The mountain lion’s mystique explains the many park place names that bear its alias, panther. Most park sightings of these regal cats occur at Panther Pass, usually in May or June.
Quicksilver Mining
Quicksilver, or mercury, the only metal that remains liquid at ordinary temperatures, was mined as cinnabar in the Big Bend country from about 1884 until after World War II.
Cinnabar, red mercuric sulphide, was used as a pigment and medicine as early as the first century. Indians used it as pigment for war paints and pictographs. Today mercury is used in electrical apparatus, control instruments, thermometers, and medical and dental preparations. The United States once produced about one-third of all quicksilver. From 1910 to 1920 Texas mines produced about one-third the U.S. production. Locally, quicksilver mining began in 1884, but real production began after 1896. The park’s Mariscal Mine was opened as Lindsey Mine by D.E. Lindsey, an immigration inspector, about 1900. Production increased greatly about 1916, under the ownership of W.K. Ellis, as World War I pushed up quicksilver prices. The mine floundered again with postwar price declines and was not profitable anew until World War II. In the Mariscal Mine’s heyday between 1919 and 1923, from 20 to 40 men worked it. All were Mexicans except the manager, foreman, and a brick-kiln specialist. Wood for the furnaces came from as far as 80 kilometers (50 miles) away, by burro. These photographs show quicksilver operations at the Waldron Mine, just outside today’s park, in 1916. Laborers toiled 12-hour shifts for $1.00 then.
Aplomado falcons once ranged this far north and east, but no longer. Now that the national park offers a large protected area, we hope these birds of prey will return.

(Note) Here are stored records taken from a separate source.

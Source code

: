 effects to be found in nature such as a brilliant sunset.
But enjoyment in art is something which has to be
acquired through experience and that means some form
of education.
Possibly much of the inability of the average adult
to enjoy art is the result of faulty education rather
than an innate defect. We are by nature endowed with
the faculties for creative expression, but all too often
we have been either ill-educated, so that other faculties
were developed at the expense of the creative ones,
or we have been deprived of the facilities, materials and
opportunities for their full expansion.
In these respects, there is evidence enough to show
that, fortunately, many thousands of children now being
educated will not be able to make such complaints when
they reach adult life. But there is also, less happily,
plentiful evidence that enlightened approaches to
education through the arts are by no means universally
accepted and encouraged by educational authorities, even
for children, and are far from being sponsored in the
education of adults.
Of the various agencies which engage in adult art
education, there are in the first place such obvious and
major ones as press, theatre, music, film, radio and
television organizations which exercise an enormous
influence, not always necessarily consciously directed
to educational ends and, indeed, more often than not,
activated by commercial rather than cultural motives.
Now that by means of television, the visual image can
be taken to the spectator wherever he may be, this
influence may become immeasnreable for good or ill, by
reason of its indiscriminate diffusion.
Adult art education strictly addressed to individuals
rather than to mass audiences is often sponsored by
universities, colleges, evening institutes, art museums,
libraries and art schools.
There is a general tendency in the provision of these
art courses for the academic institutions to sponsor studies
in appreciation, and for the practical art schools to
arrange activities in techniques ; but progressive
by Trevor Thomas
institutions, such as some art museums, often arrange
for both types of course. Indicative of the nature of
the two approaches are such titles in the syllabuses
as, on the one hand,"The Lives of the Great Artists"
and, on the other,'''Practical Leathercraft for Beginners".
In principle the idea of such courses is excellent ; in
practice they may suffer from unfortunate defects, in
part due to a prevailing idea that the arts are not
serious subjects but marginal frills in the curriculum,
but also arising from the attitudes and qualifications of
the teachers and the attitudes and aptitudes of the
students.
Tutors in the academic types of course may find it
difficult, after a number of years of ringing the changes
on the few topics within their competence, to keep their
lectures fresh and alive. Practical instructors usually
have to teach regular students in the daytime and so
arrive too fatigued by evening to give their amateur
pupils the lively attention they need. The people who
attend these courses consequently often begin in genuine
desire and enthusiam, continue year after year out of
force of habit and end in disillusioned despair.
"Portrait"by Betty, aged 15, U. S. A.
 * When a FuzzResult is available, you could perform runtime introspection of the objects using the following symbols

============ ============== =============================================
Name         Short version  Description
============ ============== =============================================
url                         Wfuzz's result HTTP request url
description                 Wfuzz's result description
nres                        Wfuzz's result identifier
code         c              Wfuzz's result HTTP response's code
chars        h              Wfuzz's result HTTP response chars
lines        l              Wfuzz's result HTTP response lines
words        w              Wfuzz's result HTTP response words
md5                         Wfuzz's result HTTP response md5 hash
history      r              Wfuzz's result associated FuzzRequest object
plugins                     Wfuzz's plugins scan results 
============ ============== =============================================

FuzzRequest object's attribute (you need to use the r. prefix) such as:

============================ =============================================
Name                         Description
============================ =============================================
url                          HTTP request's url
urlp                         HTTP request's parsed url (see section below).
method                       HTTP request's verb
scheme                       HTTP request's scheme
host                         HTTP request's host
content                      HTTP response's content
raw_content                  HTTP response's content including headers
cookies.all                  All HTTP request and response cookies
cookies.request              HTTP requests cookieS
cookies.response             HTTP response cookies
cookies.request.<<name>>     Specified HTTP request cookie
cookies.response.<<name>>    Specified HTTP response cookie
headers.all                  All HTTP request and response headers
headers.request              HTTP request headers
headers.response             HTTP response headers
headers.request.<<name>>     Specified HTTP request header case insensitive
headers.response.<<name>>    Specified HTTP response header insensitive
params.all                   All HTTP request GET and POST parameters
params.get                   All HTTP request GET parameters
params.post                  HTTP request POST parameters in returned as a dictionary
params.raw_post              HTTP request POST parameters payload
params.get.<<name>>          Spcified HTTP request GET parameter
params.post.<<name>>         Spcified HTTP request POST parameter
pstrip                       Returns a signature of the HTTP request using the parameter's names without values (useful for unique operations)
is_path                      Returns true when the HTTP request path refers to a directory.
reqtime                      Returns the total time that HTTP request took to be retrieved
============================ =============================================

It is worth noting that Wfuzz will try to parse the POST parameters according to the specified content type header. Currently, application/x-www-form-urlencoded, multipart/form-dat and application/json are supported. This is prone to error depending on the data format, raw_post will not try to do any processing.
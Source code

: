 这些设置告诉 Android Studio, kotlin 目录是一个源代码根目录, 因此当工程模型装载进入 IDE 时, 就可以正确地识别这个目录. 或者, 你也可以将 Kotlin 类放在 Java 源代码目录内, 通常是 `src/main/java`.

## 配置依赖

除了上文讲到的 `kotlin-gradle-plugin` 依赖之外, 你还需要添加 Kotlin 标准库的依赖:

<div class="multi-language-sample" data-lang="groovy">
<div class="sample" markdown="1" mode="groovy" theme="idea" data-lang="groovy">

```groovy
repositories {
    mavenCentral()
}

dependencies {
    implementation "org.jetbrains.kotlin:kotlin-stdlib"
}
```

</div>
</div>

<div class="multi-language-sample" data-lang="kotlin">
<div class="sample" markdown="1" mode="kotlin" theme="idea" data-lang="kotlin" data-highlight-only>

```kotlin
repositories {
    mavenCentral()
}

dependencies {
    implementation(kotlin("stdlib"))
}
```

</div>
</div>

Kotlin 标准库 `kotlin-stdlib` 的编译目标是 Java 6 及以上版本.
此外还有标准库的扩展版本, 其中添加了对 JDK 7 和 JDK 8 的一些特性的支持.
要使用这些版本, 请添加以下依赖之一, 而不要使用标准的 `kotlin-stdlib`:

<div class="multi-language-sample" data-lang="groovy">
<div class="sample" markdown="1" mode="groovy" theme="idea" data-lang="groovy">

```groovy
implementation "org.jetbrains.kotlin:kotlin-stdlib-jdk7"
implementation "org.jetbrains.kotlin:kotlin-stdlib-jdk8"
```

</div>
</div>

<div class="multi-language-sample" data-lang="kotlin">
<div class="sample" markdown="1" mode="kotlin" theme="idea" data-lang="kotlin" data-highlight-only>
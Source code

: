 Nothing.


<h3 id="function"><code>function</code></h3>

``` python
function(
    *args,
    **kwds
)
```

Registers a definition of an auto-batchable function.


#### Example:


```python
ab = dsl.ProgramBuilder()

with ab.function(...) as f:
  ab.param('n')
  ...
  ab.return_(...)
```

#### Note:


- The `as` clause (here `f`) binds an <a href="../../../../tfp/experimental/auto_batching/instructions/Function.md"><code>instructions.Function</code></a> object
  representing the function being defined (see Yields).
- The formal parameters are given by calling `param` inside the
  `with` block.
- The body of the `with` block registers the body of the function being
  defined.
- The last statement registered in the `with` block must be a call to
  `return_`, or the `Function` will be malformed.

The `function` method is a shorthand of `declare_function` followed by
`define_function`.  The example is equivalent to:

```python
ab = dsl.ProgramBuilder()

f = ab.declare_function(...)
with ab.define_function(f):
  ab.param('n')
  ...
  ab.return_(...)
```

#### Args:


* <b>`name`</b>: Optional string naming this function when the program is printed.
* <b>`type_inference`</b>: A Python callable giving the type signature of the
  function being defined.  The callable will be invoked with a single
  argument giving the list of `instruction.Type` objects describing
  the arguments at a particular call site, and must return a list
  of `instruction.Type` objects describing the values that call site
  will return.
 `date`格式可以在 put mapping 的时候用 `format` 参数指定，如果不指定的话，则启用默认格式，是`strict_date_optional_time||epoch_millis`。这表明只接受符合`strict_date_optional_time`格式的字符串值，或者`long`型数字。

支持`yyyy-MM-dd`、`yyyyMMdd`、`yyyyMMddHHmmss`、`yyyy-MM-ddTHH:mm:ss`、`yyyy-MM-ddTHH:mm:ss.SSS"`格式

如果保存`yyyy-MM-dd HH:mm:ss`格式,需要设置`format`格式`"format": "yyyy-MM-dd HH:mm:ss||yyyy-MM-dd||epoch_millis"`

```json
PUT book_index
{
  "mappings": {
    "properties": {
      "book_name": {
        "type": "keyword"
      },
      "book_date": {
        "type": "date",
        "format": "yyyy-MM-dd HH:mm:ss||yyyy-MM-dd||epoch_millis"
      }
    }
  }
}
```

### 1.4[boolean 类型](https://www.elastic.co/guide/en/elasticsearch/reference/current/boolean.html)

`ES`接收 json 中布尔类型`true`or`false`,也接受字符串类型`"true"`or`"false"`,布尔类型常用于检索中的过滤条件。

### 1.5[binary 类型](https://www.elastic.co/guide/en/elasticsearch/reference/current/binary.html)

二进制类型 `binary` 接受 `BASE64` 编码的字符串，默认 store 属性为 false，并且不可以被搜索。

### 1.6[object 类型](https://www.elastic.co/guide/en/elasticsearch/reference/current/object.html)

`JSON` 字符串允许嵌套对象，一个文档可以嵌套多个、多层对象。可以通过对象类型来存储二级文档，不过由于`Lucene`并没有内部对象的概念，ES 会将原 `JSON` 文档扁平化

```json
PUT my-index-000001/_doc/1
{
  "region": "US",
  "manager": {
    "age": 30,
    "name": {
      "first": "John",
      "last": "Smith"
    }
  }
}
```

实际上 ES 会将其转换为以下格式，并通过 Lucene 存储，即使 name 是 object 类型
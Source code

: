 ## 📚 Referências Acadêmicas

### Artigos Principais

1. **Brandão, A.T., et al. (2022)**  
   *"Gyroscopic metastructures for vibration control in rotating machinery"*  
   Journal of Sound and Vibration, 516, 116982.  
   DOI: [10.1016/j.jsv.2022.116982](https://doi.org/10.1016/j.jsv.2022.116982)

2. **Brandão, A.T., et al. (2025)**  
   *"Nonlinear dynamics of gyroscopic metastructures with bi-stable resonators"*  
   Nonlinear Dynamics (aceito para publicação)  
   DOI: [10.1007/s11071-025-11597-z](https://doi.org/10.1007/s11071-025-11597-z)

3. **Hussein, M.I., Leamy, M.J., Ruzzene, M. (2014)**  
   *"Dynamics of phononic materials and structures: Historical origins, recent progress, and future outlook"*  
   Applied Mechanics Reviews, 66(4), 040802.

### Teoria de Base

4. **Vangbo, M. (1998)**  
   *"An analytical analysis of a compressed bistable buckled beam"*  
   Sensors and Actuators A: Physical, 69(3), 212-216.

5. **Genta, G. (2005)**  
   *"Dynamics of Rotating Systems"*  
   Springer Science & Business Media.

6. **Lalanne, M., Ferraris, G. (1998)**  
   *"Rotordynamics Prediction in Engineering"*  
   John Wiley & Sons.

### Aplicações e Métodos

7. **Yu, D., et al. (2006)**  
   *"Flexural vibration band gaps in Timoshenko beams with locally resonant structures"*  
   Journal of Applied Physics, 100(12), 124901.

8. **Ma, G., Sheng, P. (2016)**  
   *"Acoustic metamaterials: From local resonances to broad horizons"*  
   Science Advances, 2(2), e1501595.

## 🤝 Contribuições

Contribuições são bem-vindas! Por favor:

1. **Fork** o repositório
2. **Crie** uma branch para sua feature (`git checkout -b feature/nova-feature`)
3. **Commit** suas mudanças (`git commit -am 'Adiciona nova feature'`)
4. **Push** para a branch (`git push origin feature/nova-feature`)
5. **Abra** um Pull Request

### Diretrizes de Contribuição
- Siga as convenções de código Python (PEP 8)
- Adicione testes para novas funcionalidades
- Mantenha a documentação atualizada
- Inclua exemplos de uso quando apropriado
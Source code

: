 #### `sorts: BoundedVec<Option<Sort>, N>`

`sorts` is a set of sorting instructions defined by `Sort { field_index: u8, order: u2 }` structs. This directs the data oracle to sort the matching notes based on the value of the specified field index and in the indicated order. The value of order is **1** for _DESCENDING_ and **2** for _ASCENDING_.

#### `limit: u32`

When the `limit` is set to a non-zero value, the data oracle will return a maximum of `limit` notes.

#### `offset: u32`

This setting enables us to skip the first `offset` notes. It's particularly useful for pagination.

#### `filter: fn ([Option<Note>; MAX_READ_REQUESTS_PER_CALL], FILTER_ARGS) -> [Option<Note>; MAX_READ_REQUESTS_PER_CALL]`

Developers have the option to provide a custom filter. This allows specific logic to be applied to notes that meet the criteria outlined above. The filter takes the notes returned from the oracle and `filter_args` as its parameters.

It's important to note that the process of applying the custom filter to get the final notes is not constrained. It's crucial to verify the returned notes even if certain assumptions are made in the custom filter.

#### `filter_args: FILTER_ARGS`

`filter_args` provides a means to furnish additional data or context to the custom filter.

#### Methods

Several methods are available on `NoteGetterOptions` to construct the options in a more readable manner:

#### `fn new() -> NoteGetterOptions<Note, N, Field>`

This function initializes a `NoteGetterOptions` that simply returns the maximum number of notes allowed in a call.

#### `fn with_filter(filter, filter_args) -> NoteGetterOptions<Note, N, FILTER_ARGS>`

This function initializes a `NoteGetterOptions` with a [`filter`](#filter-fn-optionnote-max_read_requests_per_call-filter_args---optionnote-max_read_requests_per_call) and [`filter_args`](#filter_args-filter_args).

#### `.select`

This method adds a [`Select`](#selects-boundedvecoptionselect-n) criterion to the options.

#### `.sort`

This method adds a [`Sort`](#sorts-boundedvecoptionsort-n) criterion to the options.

The death of trees is actually part of the continuing cycle of life because it returns much needed nutrients to the soil. Termites play an important role in converting dead wood into substances useful to plants although they cannot digest the wood themselves. Tiny protozoans living in their intestines secrete digestive juices that do the job for them. Dead trees also provide nesting and resting places for various birds and mammals: Screech owls and mice may make their homes in hollow trees and logs, and so may the ringtail, gray fox, and bobcat. These four mammals are adept tree climbers. The brush mouse climbs to garner pine nuts, acorns and juniper berries, while the ringtail and gray fox add berries to supplement their largely meat diet. The bobcat, as sure-footed aloft as other cats, will take to the trees when pursued but prefers to hunt on the ground.
The bobcat, so-called because of its short tail, limits his diet to mammals, birds, and insects. This smallest and most common of the wild cats prefers rocky canyons and outcrops in pine-oak woodlands. Hunting mostly at night and on the ground, he prowls on padded feet, hides for hours beside a game trail, and springs on his prey in one lethal pounce. The ringtail is the busiest of small predators. Strictly nocturnal, he covers a wide territory several times each night. He has much the same tastes as the raccoon, but without the latter’s fondness for water. The ringtail especially likes to prowl rocky ledges and canyon cliffs on the lookout for insects and small rodents. He climbs easily and hunts in trees for roosting and nesting birds.
Water, those rare spots where it occurs permanently, can do astonishing things to a woodland. In a secluded canyon you’ll find a grotto no bigger than a room, with countless seeps trickling down the face of a high, nearly dry waterfall. At the foot of the fall, maidenhair ferns and stream orchids crowd beside a deep pool, while redbud, oaks, and maples canopy a burbling brook. The sun rarely reaches this rock garden, so that at midmorning it is significantly cooler than the grassy slopes nearby. The water in the main pool is even cooler. So many big boulders lie heaped across the canyon that few animals can reach the water, yet all sorts of creatures live here. You’ll find leeches in the pool, and, looking like a shelled peapod, a dead katydid’s exoskeleton gutted by water insects. You’ll hear a canyon wren echoing its own song, and spy tiny canyon tree frogs clinging to trees and rocks with sticky little suction-cup mounted toes. Tiniest are the mites living in parasitic comfort on the tree frogs. Such microenvironments stand in surprising contrast to the grandiose environment of the mountain masses surrounding you here in the Chisos, and elsewhere.